Ya cuando estaba dispuesto a marcharme me encontré a un buen amigo. Los dos rumiábamos lo mismo, por lo que nos bastaron un par de palabras para saberlo. Nos faltaba algo. Algo básico, algo que debía dotar de sentido a la marabunta: nos faltaba la manifestación.

Supongo que puede parecer extraño, y más cuando unas líneas más arriba he dicho que estuve en la manifestación del miércoles. Quizá sea momento de desdecirme para explicarme mejor: el miércoles estuve en un paseo multitudinario y matutino que recorrió algunas calles de Santiago de Compostela, con contadísimos incidentes.

“La gente está dormida”, me decía otro amigo. “Tal vez tengas razón”, contestaba yo, tirando de frase que casa en cualquier contexto por diplomática. La gente no está dormida, está despierta, porque sabe lo que le están haciendo. Pero la gente ya no cree. O, si queremos tirar de optimismo, a la gente le cuesta más que nunca creer. El que es totalmente pobre no desconfía, porque no tiene nada que perder. Pero el que se está asomando al abismo desconfía de todo el mundo porque, aunque cualquiera podría darle la mano, cualquiera puede empujarle. Ya no valen los sindicatos, ya no valen los políticos, ya no valen los del 15M, las agrupaciones ciudadanas carecen de cualquier poder real. Parece que ya no queda nadie. Entonces salimos a la calle, que todavía es nuestra, y caminamos, decididos a que lo último que se pierde es la dignidad.

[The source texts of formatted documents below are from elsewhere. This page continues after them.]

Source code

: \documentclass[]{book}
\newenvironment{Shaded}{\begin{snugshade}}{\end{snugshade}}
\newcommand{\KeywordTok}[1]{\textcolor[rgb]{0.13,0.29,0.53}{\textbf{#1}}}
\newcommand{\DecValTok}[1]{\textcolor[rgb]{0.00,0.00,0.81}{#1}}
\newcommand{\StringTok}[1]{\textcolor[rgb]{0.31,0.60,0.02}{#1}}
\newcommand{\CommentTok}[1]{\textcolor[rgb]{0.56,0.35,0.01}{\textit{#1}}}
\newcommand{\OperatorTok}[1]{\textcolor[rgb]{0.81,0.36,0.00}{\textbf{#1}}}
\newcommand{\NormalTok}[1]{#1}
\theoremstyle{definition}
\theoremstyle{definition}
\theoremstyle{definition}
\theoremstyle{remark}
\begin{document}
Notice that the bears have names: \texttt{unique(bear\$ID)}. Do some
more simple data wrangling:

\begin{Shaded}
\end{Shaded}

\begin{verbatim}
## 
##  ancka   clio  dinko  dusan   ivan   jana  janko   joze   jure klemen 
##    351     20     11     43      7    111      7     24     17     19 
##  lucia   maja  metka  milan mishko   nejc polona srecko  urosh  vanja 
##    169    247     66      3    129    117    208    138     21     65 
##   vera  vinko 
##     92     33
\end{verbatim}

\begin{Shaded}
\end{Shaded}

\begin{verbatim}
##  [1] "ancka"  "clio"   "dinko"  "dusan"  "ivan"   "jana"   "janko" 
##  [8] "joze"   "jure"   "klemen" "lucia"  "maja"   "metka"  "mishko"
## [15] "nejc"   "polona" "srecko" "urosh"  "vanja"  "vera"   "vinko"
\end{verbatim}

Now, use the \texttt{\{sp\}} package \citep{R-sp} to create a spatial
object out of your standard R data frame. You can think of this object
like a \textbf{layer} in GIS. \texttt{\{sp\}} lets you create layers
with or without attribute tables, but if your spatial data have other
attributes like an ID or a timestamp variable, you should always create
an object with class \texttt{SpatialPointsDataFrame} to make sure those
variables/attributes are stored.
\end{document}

Las manifestaciones no son manifestaciones porque vayan muchas personas. Si no, cada partido de fútbol -y más en este país- podría llamarse “fiesta de la democracia”. En las manifestaciones se intenta expresar un descontento. Y creo que los que están ahí arriba tienen la cara lo suficientemente dura como para no asustarse por miles de personas que parece que van de picnic.

No se me entienda mal, no llamo a la violencia. Sin duda, creo que la razón siempre estará de lado del que no necesita liarse a palos para legitimarse. Pero la razón tampoco está en el silencio, o en la pantalla del móvil, o en el clima.

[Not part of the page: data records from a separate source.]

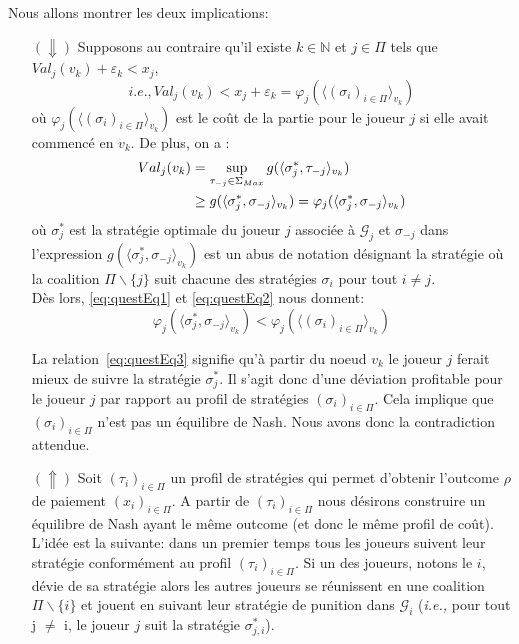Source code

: \begin{demonstration}
	Nous allons montrer les deux implications:\\
	\begin{itemize}
		\item[$(\Downarrow)$] Supposons au contraire qu'il existe $k\in \mathbb{N}$ et $j\in\Pi$ tels que $Val_j(v_k) + \varepsilon_k < x_j$,
		\begin{equation}
			\label{eq:questEq1}
			i.e., Val_j(v_k) < x_j + \varepsilon_k = \varphi_j(\langle (\sigma_i)_{i \in \Pi}\rangle_{v_k})
		\end{equation}
		où $\varphi_j(\langle (\sigma_i)_{i \in \Pi}\rangle_{v_k})$ est le coût de la partie pour le joueur $j$ si elle avait commencé en $v_k$.
		De plus, on a : 
		\begin{align}
			\label{eq:questEq2}
			Val_j(v_k) &= \sup_{\tau_{-j}\in \Sigma_{Max}} g(\langle \sigma^*_j,\tau_{-j} \rangle_{v_k}) \notag\\
			           &\geq g (\langle \sigma^*_j,\sigma_{-j} \rangle_{v_k}) = \varphi_j(\langle \sigma^*_j,\sigma_{-j} \rangle_{v_k})
		\end{align}
		où $\sigma^*_j$ est la stratégie optimale du joueur $j$ associée à $\mathcal{G}_j$ et $\sigma_{-j}$ dans l'expression $g (\langle \sigma^*_j,\sigma_{-j} \rangle_{v_k})$ est un abus de notation désignant la stratégie où la coalition $\Pi\backslash\{ j \}$ suit chacune des stratégies $\sigma_i$ pour tout $i \neq j$.\\
		
		Dès lors, \eqref{eq:questEq1} et \eqref{eq:questEq2} nous donnent:
		\begin{equation}
			\label{eq:questEq3}
			\varphi_j(\langle \sigma^*_j,\sigma_{-j} \rangle_{v_k}) < \varphi_j(\langle(\sigma_i)_{i\in \Pi}\rangle_{v_k})
		\end{equation}
		
		La relation~\eqref{eq:questEq3} signifie qu'à partir du noeud $v_k$ le joueur $j$ ferait mieux de suivre la stratégie $\sigma^*_j$. Il s'agit donc d'une déviation profitable pour le joueur $j$ par rapport au profil de stratégies $(\sigma_i)_{i\in \Pi}$. Cela implique que $(\sigma_i)_{i\in\Pi}$ n'est pas un équilibre de Nash. Nous avons donc la contradiction attendue.\\
		
		\item[$(\Uparrow)$] Soit $(\tau_i)_{i\in \Pi}$ un profil de stratégies qui permet d'obtenir l'outcome $\rho$ de paiement $(x_i)_{i\in\Pi}$.
		A partir de $(\tau_i)_{i\in \Pi}$ nous désirons construire un équilibre de Nash ayant le même outcome (et donc le même profil de coût).
		L'idée est la suivante: dans un premier temps tous les joueurs suivent leur stratégie conformément au profil $(\tau_i)_{i \in \Pi}$. Si un des joueurs, notons le $i$,  dévie de sa stratégie alors les autres joueurs se réunissent en une coalition $\Pi\backslash \{ i \}$ et jouent en suivant leur stratégie de punition dans $\mathcal{G}_i$ (\emph{i.e.,} pour tout j $\neq$ i, le joueur $j$ suit la stratégie $\sigma^*_{j,i}$).\\
		

\end{itemize}
\end{demonstration}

Porque actuando de esa forma casi desconectada con la realidad, el término manifestación pierde sentido y cobra tintes muy peligrosos que lo transforman en otro que no tiene nada que ver: procesión. La procesión, también multitudinaria y también muy conocida en España. Con una diferencia fundamental: la procesión venera. Es una muestra de asimilación, conformidad y reverencia. Reverencia a un sistema.

Tal vez nos estemos malacostumbrando, tal vez se ha perdido la constancia al encadenar una manifestación tras otra y ver que no se logra lo que se pide. Tal vez. Pero si tanto se ha luchado para que la manifestación sea un derecho, no lo rebajemos ahora convirtiéndolo en una pantomima.